3人はしばらくして席を立ち、もう一度注意した若者たちに軽く謝って店を出て行った。すると若者たちは「1番ブスのやつがキレてて面白かったな!」と仲間内で騒ぎ出した。

これから恵比寿映像祭に行こうと思ったが、510円の牛丼セットを食べてしまったから、財布の残りは100円ちょっとしかない。これじゃあ電車に乗ることもできない。なんなら家に帰ることもできない。朝の7時にはコンビニのATMが使えるはずだからそれまで1時間くらい時間を潰さなきゃ。周期的な睡魔がやってきたので、店を出た。ここから4kmくらいで渋谷駅に着くからちょうどいい。渋谷まで歩こうと思って西を目指す。西口の喫煙所で一服しようと思ったら、さっきの女性3人と再び遭遇。先輩2人を見る限り、何かしらの夜のお仕事終わりなんだろうなと思った。先輩1人は茶髪でアイシャドウが濃くて、強い香りの香水をつけている。3人ともふくよかで、後輩らしき子は黒髪でほとんどすっぴんのように見える。「私だって頑張ってるんですよ!」と大きな声を出す。先輩が「わかった。けど、今日はやめよう。お酒入ってて冷静に話し合いできないからさ。いい?」「私は冷静ですよ!そうやっていつも話をそらす」「ほら、冷静になれてないじゃない、大きな声出さないで」盗み見ると、先輩が後輩の煙草に火を点けている。その後も後輩は先輩2人に向かって声のトーンを抑えたまま何かを話し続けていたが、先輩たちは無視して2人で小声で談笑していて取り合わなかった。

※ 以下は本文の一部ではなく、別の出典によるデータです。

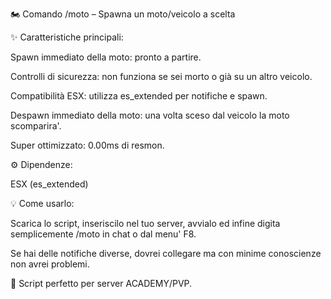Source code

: 🏍 Comando /moto – Spawna un moto/veicolo a scelta

✨ Caratteristiche principali:

Spawn immediato della moto: pronto a partire.

Controlli di sicurezza: non funziona se sei morto o già su un altro veicolo.

Compatibilità ESX: utilizza es_extended per notifiche e spawn.

Despawn immediato della moto: una volta sceso dal veicolo la moto scomparira'.

Super ottimizzato: 0.00ms di resmon.

⚙️ Dipendenze:

ESX (es_extended)

💡 Come usarlo:

Scarica lo script, inseriscilo nel tuo server, avvialo ed infine digita semplicemente /moto in chat o dal menu' F8.

Se hai delle notifiche diverse, dovrei collegare ma con minime conoscienze non avrei problemi.

🎯 Script perfetto per server ACADEMY/PVP.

だんだんと空の青みが増す。喫煙所まで来て吸い殻をポイ捨てしていく男性がいる。こんな街を冴羽獠は日々守り続けているんだな、一度くらい滅びてもいいんじゃないの、なんて思った僕もだいぶ疲れている。歩き始めて気づかぬ間に代々木駅を通り過ぎて、辺りはかなり明るくなっていた。ゴミ拾いをしているお爺さんとすれ違った時に、「ご苦労様です、ありがとうございます」と言おうと思ったが、「てめえらがポイ捨てしなきゃいい話なんだよ」とか言われて胸ぐら掴まれたら2、3日凹んで寝込むことになっちまうなと思って声をかけずじまいだった。そうこうする間に、原宿に着いたので代々木公園で一休み。朝から犬の話をしながら散歩するおじいさん、おばあさん4人組の声のトーンを聞いていたら、この人たちも昔は新宿で深夜に真っ赤な顔してどんちゃん騒ぎしてたのかしらと不思議な気がした。渋谷に着く。7時過ぎ。ファミマでお金を下ろす。お金が出てこない。取り扱い時間外。は? 慌ててもう一度カードを入れて暗証番号を入力する。取り扱い時間外。電池残量6%のスマホで日曜日のATM取り扱い時間を調べると午前8時から。意気消沈しながらマクドナルドに入ってホットコーヒーSサイズを注文する。これでもう残高は数十円。意外と中は混雑している。仮眠とるのは難しいかな。読みかけのジョン・アーヴィングの「ガープの世界」の下巻を読む。なんだろう、等身大の自分に深く刺さってくる物にときどき出会う。自分にとっては中学生の頃に初めて読んだ「ノルウェイの森」、高校生の頃に見たRADWIMPSシュプレヒコール」のミュージックビデオ、大学に入ってすぐの頃に見たアッバス・キアロスタミの「ライク・サムワン・イン・ラブ」。これらは、自分がぼんやりと考えていたことを丸ごと洗練して尚且つ平易な形で言語・映像化されているように感じて愛おしくなると同時に細部に耳を傾けた。刺さるのは、図星であるからだし、先を越された嫉妬心でもあるし、自分には理解できていないものへの洞察眼への感銘でもある。自分の関心や精神状態と作品との出会いの時期がぴったりマッチしていると時々そういったことが起こる。それを自分でコントロールすることはできないんだろう。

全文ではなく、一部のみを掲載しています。